EL aproveita ataques em seu nome, dizem especialistas

O grupo se refere aos autores como seus "combatentes", sem especificar qual é a natureza dos vínculos que os unem à organização extremista

O grupo Estado Islâmico (EI) reivindicou vários ataques recentes em países ocidentais – que pode ter inspirado, mas que é pouco provável que os tenha planejado a partir do Iraque e da Síria -, com a intenção de semear medo e ocultar seu retrocesso em terra, dizem especialistas.

O massacre em Nice ou o ataque com um machado contra os passageiros de um trem na Alemanha “ajudam a criar um clima de medo e reforçam a ideia de que o EI está na ofensiva, apesar de suas perdas de território” no Iraque e na Síria, explicou à AFP Aymenn al Tamimi, especialista em jihadismo do centro de estudos americano Middle East Forum.

“Mas a forma pela qual o EI reivindicou estes ataques sugere uma ausência de envolvimento operacional direto”, acrescentou.

A agência Amaq, um de seus órgãos de propaganda, explicou que o ataque na Alemanha havia sido lançado “em resposta ao seus apelos a atingir os países da coalizão” que luta contra a organização no Iraque e na Síria.

Esta linguagem é quase a mesma que usou para reivindicar o massacre em Nice cometido por um tunisiano de 31 anos que avançou com seu caminhão contra uma multidão durante a celebração da festa nacional da França.

O grupo se refere aos autores como seus “combatentes”, sem especificar qual é a natureza dos vínculos que os unem à organização extremista.

Em 2014, o porta-voz oficial do grupo, Abu Mohamed Al Adnani, pediu que seus simpatizantes utilizem qualquer meio disponível, como veículos, para matar infiéis americanos e europeus.

Como parte de sua estratégia, o grupo inunda as redes sociais com textos, fotos e vídeos nos quais elogia este tipo de ações violentas.

“Imprevisíveis”

Para o grupo, esta estratégia oferece muitos benefícios a um baixo custo, já que estes ataques não precisam de um longo planejamento e sua eficácia é máxima.

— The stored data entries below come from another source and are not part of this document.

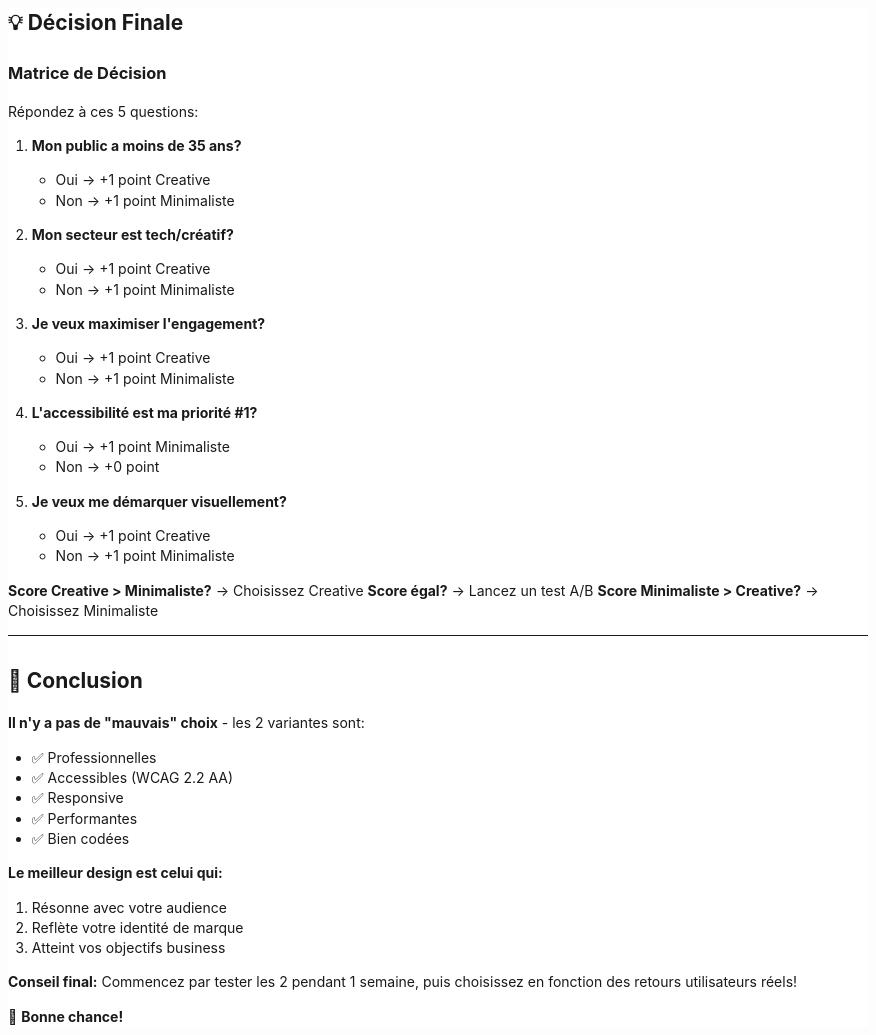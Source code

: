 
## 💡 Décision Finale

### Matrice de Décision

Répondez à ces 5 questions:

1. **Mon public a moins de 35 ans?**
   - Oui → +1 point Creative
   - Non → +1 point Minimaliste

2. **Mon secteur est tech/créatif?**
   - Oui → +1 point Creative
   - Non → +1 point Minimaliste

3. **Je veux maximiser l'engagement?**
   - Oui → +1 point Creative
   - Non → +1 point Minimaliste

4. **L'accessibilité est ma priorité #1?**
   - Oui → +1 point Minimaliste
   - Non → +0 point

5. **Je veux me démarquer visuellement?**
   - Oui → +1 point Creative
   - Non → +1 point Minimaliste

**Score Creative > Minimaliste?** → Choisissez Creative
**Score égal?** → Lancez un test A/B
**Score Minimaliste > Creative?** → Choisissez Minimaliste

---

## 🚀 Conclusion

**Il n'y a pas de "mauvais" choix** - les 2 variantes sont:
- ✅ Professionnelles
- ✅ Accessibles (WCAG 2.2 AA)
- ✅ Responsive
- ✅ Performantes
- ✅ Bien codées

**Le meilleur design est celui qui:**
1. Résonne avec votre audience
2. Reflète votre identité de marque
3. Atteint vos objectifs business

**Conseil final:** Commencez par tester les 2 pendant 1 semaine, puis choisissez en fonction des retours utilisateurs réels!

🎯 **Bonne chance!**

Por sua vez, para as autoridades, “são mais difíceis de evitar, já que são mais imprevisíveis”, destacou Tamimi.

O investigador Will McCants, especialista em movimentos jihadistas do centro de estudos Brookings Institution, com sede em Washington, explicou que os ataques inspirados no grupo são muito difíceis de parar devido à falta de vínculos operacionais com a organização.

“Além disso, criam mais paranoia que os ataques cometidos diretamente”, já que “o atacante pode ser qualquer um”.

O EI teve que se adaptar às dificuldades que encontra em terra no Iraque e na Síria, onde seus comandantes de alto escalão precisam se esconder e agir da maneira mais discreta possível para evitar ser detectados e ser alvos dos bombardeios da coalizão liderada pelos Estados Unidos, que em dois anos lançou cerca de 14.000 bombardeios na zona.

Segundo Washington, o EI perdeu 50% de seu território no Iraque e entre 20% e 30% das zonas que controlava na Síria em relação a 2014.

No entanto, o grupo “não perdeu a capacidade de realizar ataques oportunistas”, destacou Michael Weiss, do centro Atlantic Council.

Neste contexto, a propaganda cria o contexto ideal para incitar ataques de indivíduos com problemas psicológicos ou propensos a ter impulsos violentos, sem importar se tiveram durante muito tempo vínculos com o extremismo islâmico.

O procurador de Paris, François Molins, descreveu Mohamed Lahouaiej Boulhel como “um indivíduo não religioso, que comia porco, bebia álcool, consumia drogas e mantinha uma vida sexual desenfreada”, mas que “se interessou recentemente pelo jihadismo radical”.

Molins explicou que a propaganda do grupo nas redes sociais tem sua eficácia no fato de que tem como alvo pessoas perturbadas ou indivíduos fascinados com a violência extrema.

Na Alemanha, o ministro do Interior, Thomas de Maiziere, disse que o jovem de 17 anos que cometeu o atentado pode se tratar de um caso no qual o desequilíbrio mental e o terrorismo se misturaram.

No caso do ataque cometido por Omar Mateen, que matou 49 pessoas em uma boate gay na Flórida antes de ser abatido, ele respondia a um perfil de um homem violento, homofóbico, radical, mas alguns testemunhos indicam que utilizava aplicativos para encontros com homossexuais e que também frequentava a boate onde lançou o massacre.